UN commits to long-term support for Afghan mothers and newborns: Najaba’s story

The United Nations

The delivery of reproductive health services, including safe childbirth, has been seriously impacted in Afghanistan, due to the turmoil surrounding the Taliban takeover of the country. Najaba, 36, has experienced firsthand how the dangers of pregnancy, collided with rising insecurity, according to the UN reproductive and maternal health agency, UNFPA, which continues to provide lifesaving services on the ground.

A mother of four from Zaradnay Village, she visited the district hospital just before her due date on 17 August, to check on the progress of her pregnancy.

An ultrasound revealed that the fetus was in a transverse position, meaning it was lying horizontally rather than head-down, a dangerous complication.

Concerns over Caesarean

The doctor told her she needed a Caesarean section, but Najaba was fearful of the operation. She left the hospital to give more thought to her situation.

She even considered trying to deliver at home. “When the district hospital discharged me, I decided to do the delivery at home with support of my mother,” Najaba told UNFPA.

But in the following days, growing insecurity caused many health facilities to close – including the district hospital.

Najaba realized that if the delivery proved complicated, she would be unable to seek emergency assistance.

Desperate search for care

She called her mother in desperation. Her mother called many of the women elders in their community to seek advice. Finally, Najaba recalled, “My relative called me and informed me about a small clinic.”

It was the nearby Ghuchan Family Health House, a UNFPA-supported facility where a community midwife was still providing services to pregnant women.

Going into labour

Not long after, Najaba went into labour. With her mother and husband, she rushed to the family health house.
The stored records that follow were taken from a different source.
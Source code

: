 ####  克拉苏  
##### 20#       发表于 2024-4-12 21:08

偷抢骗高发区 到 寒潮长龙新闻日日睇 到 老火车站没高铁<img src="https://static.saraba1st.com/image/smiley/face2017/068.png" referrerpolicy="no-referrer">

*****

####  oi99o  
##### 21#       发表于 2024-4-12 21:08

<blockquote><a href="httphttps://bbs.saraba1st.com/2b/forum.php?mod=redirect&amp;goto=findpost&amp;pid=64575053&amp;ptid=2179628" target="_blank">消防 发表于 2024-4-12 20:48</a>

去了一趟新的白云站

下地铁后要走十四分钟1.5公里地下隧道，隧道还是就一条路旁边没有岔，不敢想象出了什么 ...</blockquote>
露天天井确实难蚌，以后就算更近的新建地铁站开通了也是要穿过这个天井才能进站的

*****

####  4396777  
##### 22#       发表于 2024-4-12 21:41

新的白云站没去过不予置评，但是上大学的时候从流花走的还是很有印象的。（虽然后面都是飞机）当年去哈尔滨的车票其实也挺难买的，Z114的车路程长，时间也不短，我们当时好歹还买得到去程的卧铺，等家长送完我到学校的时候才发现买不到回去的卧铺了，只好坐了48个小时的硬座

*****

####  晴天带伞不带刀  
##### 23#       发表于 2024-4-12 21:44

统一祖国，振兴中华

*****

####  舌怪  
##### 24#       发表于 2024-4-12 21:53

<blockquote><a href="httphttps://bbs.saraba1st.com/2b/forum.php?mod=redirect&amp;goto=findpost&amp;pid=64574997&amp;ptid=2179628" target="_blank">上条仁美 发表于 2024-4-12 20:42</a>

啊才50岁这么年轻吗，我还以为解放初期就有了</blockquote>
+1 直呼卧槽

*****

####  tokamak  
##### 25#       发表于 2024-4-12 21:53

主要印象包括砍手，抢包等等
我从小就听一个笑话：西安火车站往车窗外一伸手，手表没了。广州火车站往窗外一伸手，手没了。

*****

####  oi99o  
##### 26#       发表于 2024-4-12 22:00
There, the midwife took her medical history, conducted a physical examination and listened to her concerns.

When Najaba expressed anxiety about the delivery, the midwife comforted her and said she would try to deliver the baby without any surgical procedure.

Four hours later, a healthy baby was born naturally.

The skilled midwife had been able to avoid a Caesarean section, and Najaba and the baby were both healthy enough to be discharged soon after.

A midwife at a family health house in Daikundi, Afghanistan, provides care (file photo). .
A midwife at a family health house in Daikundi, Afghanistan, provides care (file photo). .

Keeping doors open

Najaba was relieved to safely welcome her fifth baby, and her family was overjoyed. Najaba returned to the midwife for postnatal care and neonatal services for the baby.

She and her family say they plan to recommend the family health house to all pregnant women who they may meet in the future.

The family health house, located in Shahristan district in eastern Daikundi Province, provides life-saving reproductive, maternal, newborn and child health services.

It is one of 172 family health houses in geographically remote villages where people have little access to health services.

With support from UNFPA and local communities, these facilities have been able to continue operating, or to reopen after a short closure, even amid the ongoing security situation.

Services include prenatal care, safe delivery, antenatal care, family planning, nutrition services and integrated management of childhood illnesses services to children under five.